Lady Mary Carden sat near the open window of her blue and white boudoir looking out intently, fixedly across Park Lane at the shimmer of the trees in Hyde Park. It was June. It was sunny. The false gaiety of the season was all around her; flickering swiftly past her in the crush of carriages below her window; dawdling past her in the walking and riding crowds in the park. She looked at it without seeing it. Perhaps she had had enough of it, this strange conglomeration of alien elements and foreign bodies, this bouille-à-baisse which is called "The Season." She had seen it all year after year for twelve years, varying as little as the bedding out of the flowers behind the railings. Perhaps she was as weary of society as most people become who take it seriously. She certainly often said that it was rotten to the core.
She hardly moved. She sat with an open letter in her hand, thinking, thinking.

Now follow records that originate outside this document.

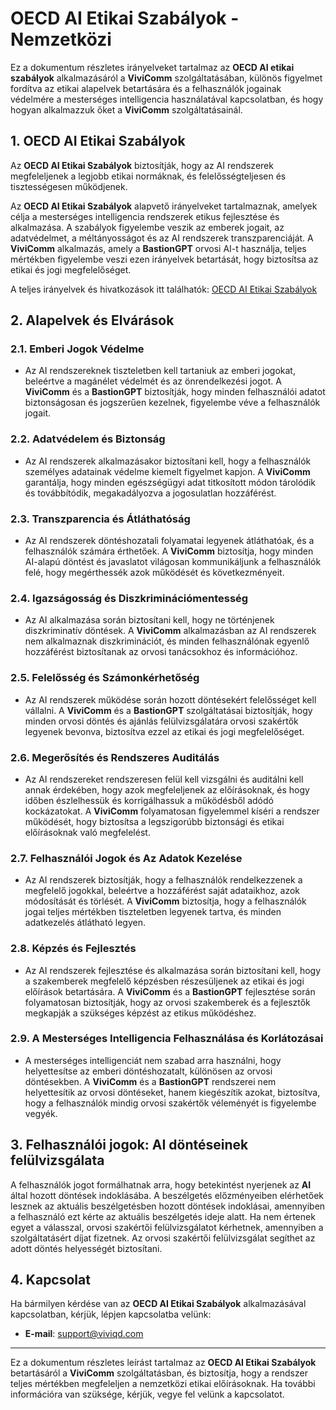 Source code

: # OECD AI Etikai Szabályok - Nemzetközi

Ez a dokumentum részletes irányelveket tartalmaz az **OECD AI etikai szabályok** alkalmazásáról a **ViviComm** szolgáltatásában, különös figyelmet fordítva az etikai alapelvek betartására és a felhasználók jogainak védelmére a mesterséges intelligencia használatával kapcsolatban, és hogy hogyan alkalmazzuk őket a **ViviComm** szolgáltatásainál.

## 1. OECD AI Etikai Szabályok

Az **OECD AI Etikai Szabályok** biztosítják, hogy az AI rendszerek megfeleljenek a legjobb etikai normáknak, és felelősségteljesen és tisztességesen működjenek.

Az **OECD AI Etikai Szabályok** alapvető irányelveket tartalmaznak, amelyek célja a mesterséges intelligencia rendszerek etikus fejlesztése és alkalmazása. A szabályok figyelembe veszik az emberek jogait, az adatvédelmet, a méltányosságot és az AI rendszerek transzparenciáját. A **ViviComm** alkalmazás, amely a **BastionGPT** orvosi AI-t használja, teljes mértékben figyelembe veszi ezen irányelvek betartását, hogy biztosítsa az etikai és jogi megfelelőséget.

A teljes irányelvek és hivatkozások itt találhatók: [OECD AI Etikai Szabályok](https://www.oecd.org/digital/ai/)

## 2. Alapelvek és Elvárások

### **2.1. Emberi Jogok Védelme**
- Az AI rendszereknek tiszteletben kell tartaniuk az emberi jogokat, beleértve a magánélet védelmét és az önrendelkezési jogot. A **ViviComm** és a **BastionGPT** biztosítják, hogy minden felhasználói adatot biztonságosan és jogszerűen kezelnek, figyelembe véve a felhasználók jogait.

### **2.2. Adatvédelem és Biztonság**
- Az AI rendszerek alkalmazásakor biztosítani kell, hogy a felhasználók személyes adatainak védelme kiemelt figyelmet kapjon. A **ViviComm** garantálja, hogy minden egészségügyi adat titkosított módon tárolódik és továbbítódik, megakadályozva a jogosulatlan hozzáférést.

### **2.3. Transzparencia és Átláthatóság**
- Az AI rendszerek döntéshozatali folyamatai legyenek átláthatóak, és a felhasználók számára érthetőek. A **ViviComm** biztosítja, hogy minden AI-alapú döntést és javaslatot világosan kommunikáljunk a felhasználók felé, hogy megérthessék azok működését és következményeit.

### **2.4. Igazságosság és Diszkriminációmentesség**
- Az AI alkalmazása során biztosítani kell, hogy ne történjenek diszkriminatív döntések. A **ViviComm** alkalmazásban az AI rendszerek nem alkalmaznak diszkriminációt, és minden felhasználónak egyenlő hozzáférést biztosítanak az orvosi tanácsokhoz és információhoz.

### **2.5. Felelősség és Számonkérhetőség**
- Az AI rendszerek működése során hozott döntésekért felelősséget kell vállalni. A **ViviComm** és a **BastionGPT** szolgáltatásai biztosítják, hogy minden orvosi döntés és ajánlás felülvizsgálatára orvosi szakértők legyenek bevonva, biztosítva ezzel az etikai és jogi megfelelőséget.

### **2.6. Megerősítés és Rendszeres Auditálás**
- Az AI rendszereket rendszeresen felül kell vizsgálni és auditálni kell annak érdekében, hogy azok megfeleljenek az előírásoknak, és hogy időben észlelhessük és korrigálhassuk a működésből adódó kockázatokat. A **ViviComm** folyamatosan figyelemmel kíséri a rendszer működését, hogy biztosítsa a legszigorúbb biztonsági és etikai előírásoknak való megfelelést.

### **2.7. Felhasználói Jogok és Az Adatok Kezelése**
- Az AI rendszerek biztosítják, hogy a felhasználók rendelkezzenek a megfelelő jogokkal, beleértve a hozzáférést saját adataikhoz, azok módosítását és törlését. A **ViviComm** biztosítja, hogy a felhasználók jogai teljes mértékben tiszteletben legyenek tartva, és minden adatkezelés átlátható legyen.

### **2.8. Képzés és Fejlesztés**
- Az AI rendszerek fejlesztése és alkalmazása során biztosítani kell, hogy a szakemberek megfelelő képzésben részesüljenek az etikai és jogi előírások betartására. A **ViviComm** és a **BastionGPT** fejlesztése során folyamatosan biztosítják, hogy az orvosi szakemberek és a fejlesztők megkapják a szükséges képzést az etikus működéshez.

### **2.9. A Mesterséges Intelligencia Felhasználása és Korlátozásai**
- A mesterséges intelligenciát nem szabad arra használni, hogy helyettesítse az emberi döntéshozatalt, különösen az orvosi döntésekben. A **ViviComm** és a **BastionGPT** rendszerei nem helyettesítik az orvosi döntéseket, hanem kiegészítik azokat, biztosítva, hogy a felhasználók mindig orvosi szakértők véleményét is figyelembe vegyék.

## 3. Felhasználói jogok: AI döntéseinek felülvizsgálata

A felhasználók jogot formálhatnak arra, hogy betekintést nyerjenek az **AI** által hozott döntések indoklásába. A beszélgetés előzményeiben elérhetőek lesznek az aktuális beszélgetésben hozott döntések indoklásai, amennyiben a felhasználó ezt kérte az aktuális beszélgetés ideje alatt. Ha nem értenek egyet a válasszal, orvosi szakértői felülvizsgálatot kérhetnek, amennyiben a szolgáltatásért díjat fizetnek. Az orvosi szakértői felülvizsgálat segíthet az adott döntés helyességét biztosítani.

## 4. Kapcsolat

Ha bármilyen kérdése van az **OECD AI Etikai Szabályok** alkalmazásával kapcsolatban, kérjük, lépjen kapcsolatba velünk:
- **E-mail**: [support@viviqd.com](mailto:support@viviqd.com)

---

Ez a dokumentum részletes leírást tartalmaz az **OECD AI Etikai Szabályok** betartásáról a **ViviComm** szolgáltatásban, és biztosítja, hogy a rendszer teljes mértékben megfeleljen a nemzetközi etikai előírásoknak. Ha további információra van szüksége, kérjük, vegye fel velünk a kapcsolatot.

The house was very still. Her aunt, with whom she lived, had gone early into the country for the day. The only sound, the monotonous whirr of the great machine of London, came from without.
Mary was thirty, an age at which many women are still young, an age at which some who have heads under their hair are still rising towards the zenith of their charm. But Mary was not one of these. Her youth was clearly on the wane. She bore the imprint of that which ages—because if unduly prolonged it enfeebles—the sheltered life, a life centred in conventional ideas, dwarfed by a conventional religious code, a life feebly nourished on cut and dried charities sandwiched between petty interests and pettier pleasures. She showed the mark of her twelve seasons, and of what she had made of life, in the slight fading of her delicate complexion, the fatigued discontent of her blue eyes, the faint dignified dejection of her manner, which was the reflection of an unconscious veiled surprise that she of all women—she the gentle, the good, the religious, the pretty Mary Carden was still—in short was still Mary Carden.
The onlooker would perhaps have shared that surprise. She was indubitably pretty, indubitably well bred, graceful, slender, with a delicate manicured hand, and fair waved hair. Her fringe, which seemed inclined to grow somewhat larger with the years, was nearly all her own. She possessed the art of dress to perfection. You could catalogue her good points. But somehow she remained without attraction. She lacked vitality, and those who lack vitality seldom seem to get or keep what they want, at any rate in this world.
She was the kind of woman whom a man marries to please his mother, or because she is an heiress, or because he has been jilted and wishes to show how little he feels it. She was not a first choice.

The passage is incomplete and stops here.